BRIEF >> Please copy each line below that contains the word "config".

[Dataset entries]
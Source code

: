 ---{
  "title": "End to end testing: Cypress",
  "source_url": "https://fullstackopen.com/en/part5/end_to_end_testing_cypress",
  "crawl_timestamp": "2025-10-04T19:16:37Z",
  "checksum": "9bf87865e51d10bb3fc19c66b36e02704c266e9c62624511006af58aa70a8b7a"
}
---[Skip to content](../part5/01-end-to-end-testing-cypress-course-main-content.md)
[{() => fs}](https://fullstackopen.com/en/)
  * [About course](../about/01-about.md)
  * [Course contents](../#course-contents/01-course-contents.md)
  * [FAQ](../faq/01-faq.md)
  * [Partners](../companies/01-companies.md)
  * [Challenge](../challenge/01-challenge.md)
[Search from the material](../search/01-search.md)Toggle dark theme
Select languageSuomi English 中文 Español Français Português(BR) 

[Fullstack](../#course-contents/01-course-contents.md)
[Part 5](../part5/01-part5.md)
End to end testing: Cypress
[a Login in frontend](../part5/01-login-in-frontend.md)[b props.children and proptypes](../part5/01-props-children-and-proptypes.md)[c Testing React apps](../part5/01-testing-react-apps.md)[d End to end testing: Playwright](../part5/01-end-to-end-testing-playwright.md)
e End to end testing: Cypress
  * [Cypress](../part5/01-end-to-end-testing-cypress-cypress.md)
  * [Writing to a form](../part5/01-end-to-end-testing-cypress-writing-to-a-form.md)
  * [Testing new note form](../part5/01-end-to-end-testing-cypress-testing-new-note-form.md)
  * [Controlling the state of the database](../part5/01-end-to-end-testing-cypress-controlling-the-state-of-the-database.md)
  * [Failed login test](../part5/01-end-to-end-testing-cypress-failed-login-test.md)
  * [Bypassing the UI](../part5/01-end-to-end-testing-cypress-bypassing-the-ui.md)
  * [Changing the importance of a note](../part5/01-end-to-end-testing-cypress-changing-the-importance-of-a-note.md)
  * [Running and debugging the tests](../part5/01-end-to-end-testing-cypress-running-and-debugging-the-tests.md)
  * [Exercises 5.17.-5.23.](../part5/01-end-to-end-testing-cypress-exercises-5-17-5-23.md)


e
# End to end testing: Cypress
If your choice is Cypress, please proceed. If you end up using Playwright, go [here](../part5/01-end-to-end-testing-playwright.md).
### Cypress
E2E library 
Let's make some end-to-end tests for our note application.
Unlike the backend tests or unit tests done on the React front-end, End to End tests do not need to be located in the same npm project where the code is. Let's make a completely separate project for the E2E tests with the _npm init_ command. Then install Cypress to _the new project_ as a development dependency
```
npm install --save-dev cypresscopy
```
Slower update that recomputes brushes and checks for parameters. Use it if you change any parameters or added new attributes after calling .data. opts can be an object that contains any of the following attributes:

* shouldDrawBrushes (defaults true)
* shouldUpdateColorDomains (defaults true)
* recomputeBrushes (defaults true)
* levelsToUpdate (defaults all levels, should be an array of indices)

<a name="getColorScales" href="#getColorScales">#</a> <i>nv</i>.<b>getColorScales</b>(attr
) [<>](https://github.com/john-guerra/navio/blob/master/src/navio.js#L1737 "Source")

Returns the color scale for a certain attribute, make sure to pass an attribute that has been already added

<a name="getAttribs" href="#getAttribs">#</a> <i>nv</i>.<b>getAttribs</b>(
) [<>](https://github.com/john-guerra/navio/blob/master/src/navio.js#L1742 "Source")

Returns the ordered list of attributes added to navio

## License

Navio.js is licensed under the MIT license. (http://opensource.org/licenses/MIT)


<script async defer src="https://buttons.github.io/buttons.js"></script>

==

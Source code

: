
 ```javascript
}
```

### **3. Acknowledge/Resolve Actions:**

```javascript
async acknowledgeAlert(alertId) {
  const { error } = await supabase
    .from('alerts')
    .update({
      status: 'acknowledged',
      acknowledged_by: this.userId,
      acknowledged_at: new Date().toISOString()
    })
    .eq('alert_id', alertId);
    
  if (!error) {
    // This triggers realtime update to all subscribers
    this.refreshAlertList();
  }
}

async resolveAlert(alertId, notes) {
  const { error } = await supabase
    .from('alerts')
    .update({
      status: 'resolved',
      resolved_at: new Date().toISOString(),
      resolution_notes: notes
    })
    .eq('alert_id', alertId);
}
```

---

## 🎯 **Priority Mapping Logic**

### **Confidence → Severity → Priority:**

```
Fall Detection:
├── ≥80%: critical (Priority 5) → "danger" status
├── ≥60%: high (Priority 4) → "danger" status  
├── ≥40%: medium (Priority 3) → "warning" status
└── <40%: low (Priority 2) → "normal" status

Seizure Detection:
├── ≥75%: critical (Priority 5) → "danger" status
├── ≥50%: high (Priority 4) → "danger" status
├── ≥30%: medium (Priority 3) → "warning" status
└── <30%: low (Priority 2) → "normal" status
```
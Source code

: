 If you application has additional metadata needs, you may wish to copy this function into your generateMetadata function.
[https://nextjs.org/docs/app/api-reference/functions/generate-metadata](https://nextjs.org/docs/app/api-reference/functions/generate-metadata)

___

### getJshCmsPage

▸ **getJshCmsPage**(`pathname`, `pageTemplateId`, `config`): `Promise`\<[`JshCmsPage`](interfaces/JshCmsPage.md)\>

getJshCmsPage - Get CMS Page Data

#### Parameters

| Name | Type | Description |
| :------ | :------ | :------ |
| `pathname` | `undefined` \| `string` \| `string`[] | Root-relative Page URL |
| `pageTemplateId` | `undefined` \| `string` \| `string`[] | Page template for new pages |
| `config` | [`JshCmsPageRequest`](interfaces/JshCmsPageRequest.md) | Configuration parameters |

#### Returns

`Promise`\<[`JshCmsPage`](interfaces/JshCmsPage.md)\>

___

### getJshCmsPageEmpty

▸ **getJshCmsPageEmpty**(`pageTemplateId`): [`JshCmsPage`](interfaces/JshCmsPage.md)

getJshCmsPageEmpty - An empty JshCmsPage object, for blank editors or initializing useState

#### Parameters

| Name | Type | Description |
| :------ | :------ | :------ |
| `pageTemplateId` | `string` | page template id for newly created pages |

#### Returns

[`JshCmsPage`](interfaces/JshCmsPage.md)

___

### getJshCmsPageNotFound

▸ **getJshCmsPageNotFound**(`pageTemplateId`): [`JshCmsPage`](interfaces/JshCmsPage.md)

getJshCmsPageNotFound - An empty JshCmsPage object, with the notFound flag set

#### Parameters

PROBLEM SOLUTION >>
▸ **getJshCmsPage**(`pathname`, `pageTemplateId`, `config`): `Promise`\<[`JshCmsPage`](interfaces/JshCmsPage.md)\>
| `config` | [`JshCmsPageRequest`](interfaces/JshCmsPageRequest.md) | Configuration parameters |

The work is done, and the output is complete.